Yes, the giving of guidance to new writers like myself (and all written with more than a pinch of chutzpah, I realise now) would certainly fill up the first couple of weeks quite adequately I thought, but what else did I have? I had the reviews I’d written but, as a slow reviewer, they weren’t going to be anything but an irregular aspect of the blog. Then, of course, I started branching out into things like influences, both literary and cinematic. And finally, and most importantly, I asked for, and got, people already in the business to write guest-blogs for me. Even better, they were people who already had established audiences of their own.

And you know what? That initial reluctance has metamorphosed into a deep satisfaction, simply because I am enjoying the blogging far more than I’d anticipated. Yes, there is always the ‘what the merry hell am I going to write about today?’ thing that keeps rearing its ugly head most mornings, but I guess that all bloggers get that occasionally. It never fails to amaze me that, even after four months, I am still here. And that people (an average of 58 peeps a day, in fact) keep coming back to read what I, or my guest-bloggers, have pontificated on.

It was never about any vague notions of ‘immortality’, or making my mark in some meaningful way. Let’s face it, electronic media are, at best, ephemeral in nature, despite its almost universal ubiquity. It wouldn’t take much to destroy it all (one good Electro-Magnetic Pulse would see to that), composed as they are of intangible bits and bytes on a server somewhere, most often not even in the same country. Print media would be best for that. Strip away any pretentions and what you’re left with is a yearning for enjoyment, and getting it doing an activity that I love: writing and books – and those two things are indeed the cornerstones of this whole enterprise. Any recognition for what I do is ultimately a bonus, albeit a very welcome one (I am, after all, only human). And I am thankful, in a slightly bemused kind of way, that there are people who actually like what I do.

I will also admit to one other motivation, which may or may not have a greater or lesser influence on why I started in the first place. I am driven; in reality, I would say I am haunted.

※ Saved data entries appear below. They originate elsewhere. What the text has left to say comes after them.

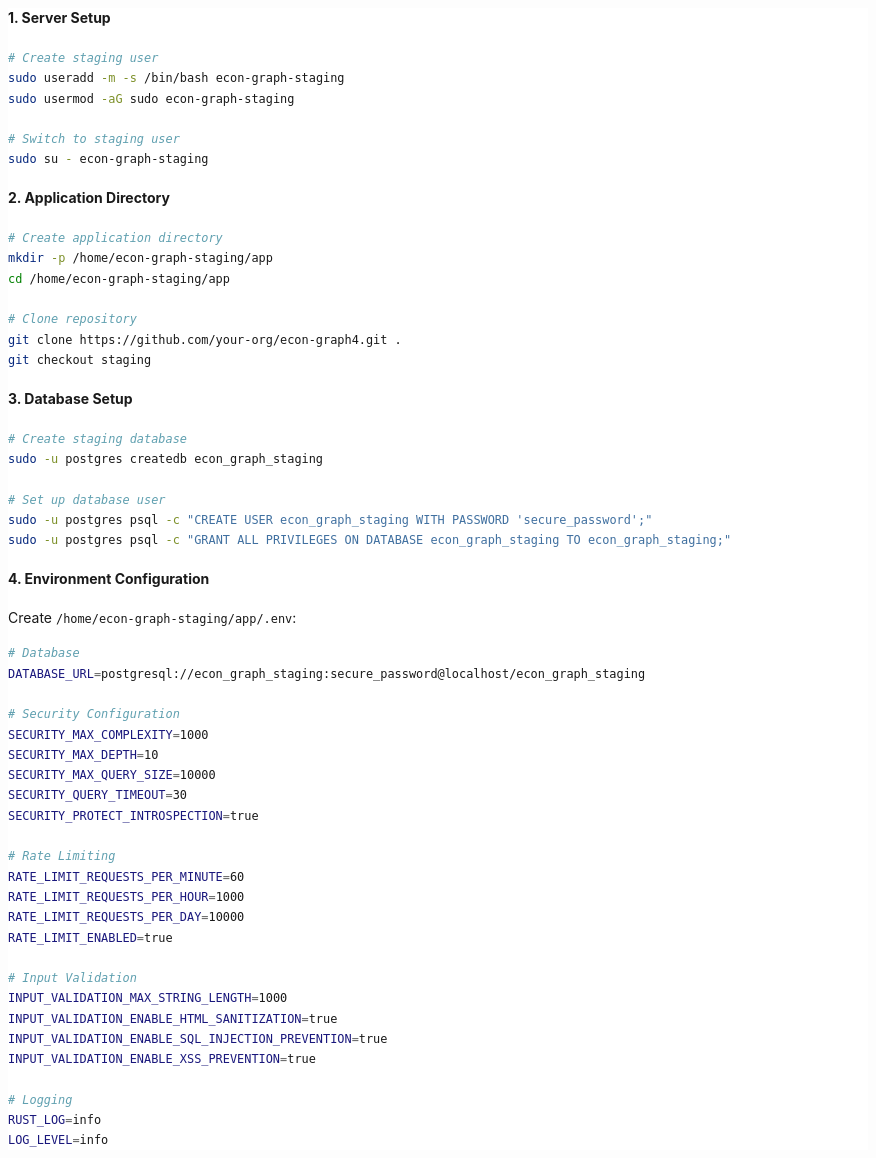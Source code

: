 #### 1. Server Setup

```bash
# Create staging user
sudo useradd -m -s /bin/bash econ-graph-staging
sudo usermod -aG sudo econ-graph-staging

# Switch to staging user
sudo su - econ-graph-staging
```

#### 2. Application Directory

```bash
# Create application directory
mkdir -p /home/econ-graph-staging/app
cd /home/econ-graph-staging/app

# Clone repository
git clone https://github.com/your-org/econ-graph4.git .
git checkout staging
```

#### 3. Database Setup

```bash
# Create staging database
sudo -u postgres createdb econ_graph_staging

# Set up database user
sudo -u postgres psql -c "CREATE USER econ_graph_staging WITH PASSWORD 'secure_password';"
sudo -u postgres psql -c "GRANT ALL PRIVILEGES ON DATABASE econ_graph_staging TO econ_graph_staging;"
```

#### 4. Environment Configuration

Create `/home/econ-graph-staging/app/.env`:

```bash
# Database
DATABASE_URL=postgresql://econ_graph_staging:secure_password@localhost/econ_graph_staging

# Security Configuration
SECURITY_MAX_COMPLEXITY=1000
SECURITY_MAX_DEPTH=10
SECURITY_MAX_QUERY_SIZE=10000
SECURITY_QUERY_TIMEOUT=30
SECURITY_PROTECT_INTROSPECTION=true

# Rate Limiting
RATE_LIMIT_REQUESTS_PER_MINUTE=60
RATE_LIMIT_REQUESTS_PER_HOUR=1000
RATE_LIMIT_REQUESTS_PER_DAY=10000
RATE_LIMIT_ENABLED=true

# Input Validation
INPUT_VALIDATION_MAX_STRING_LENGTH=1000
INPUT_VALIDATION_ENABLE_HTML_SANITIZATION=true
INPUT_VALIDATION_ENABLE_SQL_INJECTION_PREVENTION=true
INPUT_VALIDATION_ENABLE_XSS_PREVENTION=true

# Logging
RUST_LOG=info
LOG_LEVEL=info
```
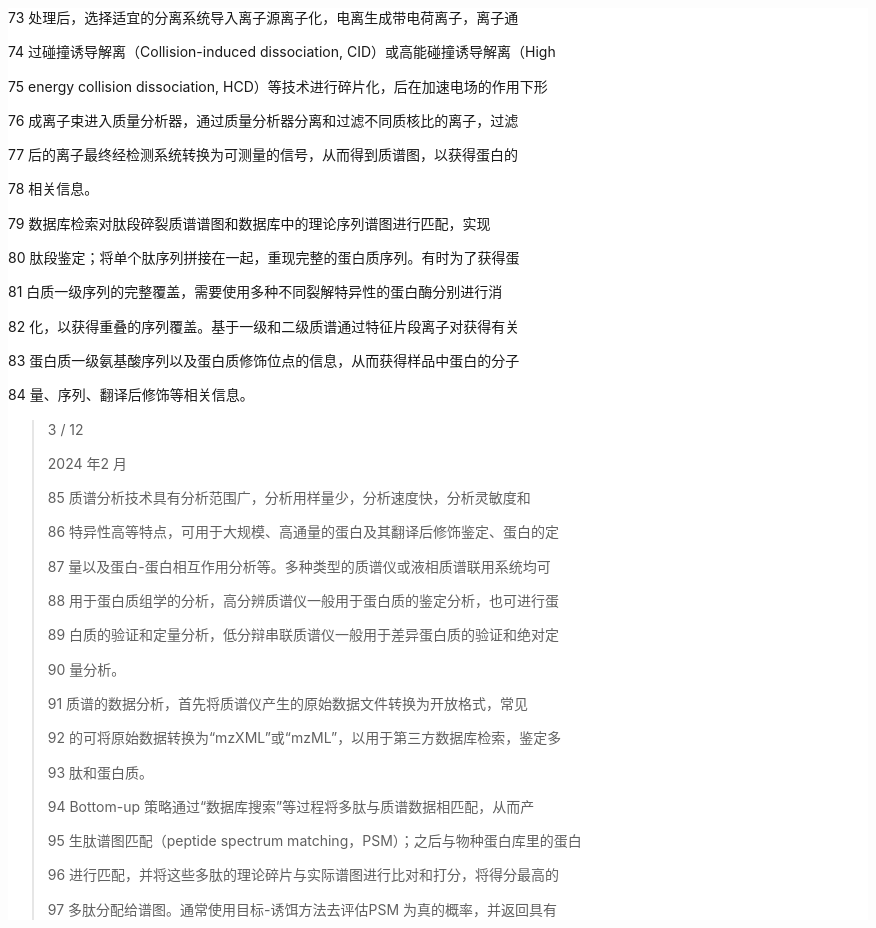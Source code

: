 73
处理后，选择适宜的分离系统导入离子源离子化，电离生成带电荷离子，离子通

74 过碰撞诱导解离（Collision-induced dissociation,
CID）或高能碰撞诱导解离（High

75 energy collision dissociation,
HCD）等技术进行碎片化，后在加速电场的作用下形

76
成离子束进入质量分析器，通过质量分析器分离和过滤不同质核比的离子，过滤

77
后的离子最终经检测系统转换为可测量的信号，从而得到质谱图，以获得蛋白的

78 相关信息。

79 数据库检索对肽段碎裂质谱谱图和数据库中的理论序列谱图进行匹配，实现

80
肽段鉴定；将单个肽序列拼接在一起，重现完整的蛋白质序列。有时为了获得蛋

81 白质一级序列的完整覆盖，需要使用多种不同裂解特异性的蛋白酶分别进行消

82
化，以获得重叠的序列覆盖。基于一级和二级质谱通过特征片段离子对获得有关

83
蛋白质一级氨基酸序列以及蛋白质修饰位点的信息，从而获得样品中蛋白的分子

84 量、序列、翻译后修饰等相关信息。

> 3 / 12
>
> 2024 年2 月
>
> 85 质谱分析技术具有分析范围广，分析用样量少，分析速度快，分析灵敏度和
>
> 86
> 特异性高等特点，可用于大规模、高通量的蛋白及其翻译后修饰鉴定、蛋白的定
>
> 87
> 量以及蛋白-蛋白相互作用分析等。多种类型的质谱仪或液相质谱联用系统均可
>
> 88
> 用于蛋白质组学的分析，高分辨质谱仪一般用于蛋白质的鉴定分析，也可进行蛋
>
> 89
> 白质的验证和定量分析，低分辩串联质谱仪一般用于差异蛋白质的验证和绝对定
>
> 90 量分析。
>
> 91 质谱的数据分析，首先将质谱仪产生的原始数据文件转换为开放格式，常见
>
> 92 的可将原始数据转换为“mzXML”或“mzML”，以用于第三方数据库检索，鉴定多
>
> 93 肽和蛋白质。
>
> 94 Bottom-up 策略通过“数据库搜索”等过程将多肽与质谱数据相匹配，从而产
>
> 95 生肽谱图匹配（peptide spectrum
> matching，PSM）；之后与物种蛋白库里的蛋白
>
> 96
> 进行匹配，并将这些多肽的理论碎片与实际谱图进行比对和打分，将得分最高的
>
> 97 多肽分配给谱图。通常使用目标-诱饵方法去评估PSM
> 为真的概率，并返回具有
>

Generally speaking during my childhood (and this is nobody’s fault but my own, before anyone thinks I am looking for sympathy), people who should have known better told me I would never amount to anything; I was, at base, a very lazy kid at school. Some people actively discouraged any ambitions I harboured. A goodly proportion doubted me, at the very least. Deep inside, I have a very human desire to shove it all back down their throats; I am well aware that in reality, I doubt it matters, not to them (even if they remember anything about it) nor to anyone else. To think otherwise would be to delude myself. Despite consciously knowing this, still there is something very real that pushes me forward, impels me to keep on trying to achieve something. Like I say, I am only human.

However, having tasted the satisfaction I get from being here, the good news for you lot is that I am not going away – you’re stuck with me. And that’s also the bad news – you’re definitely stuck with me.  =)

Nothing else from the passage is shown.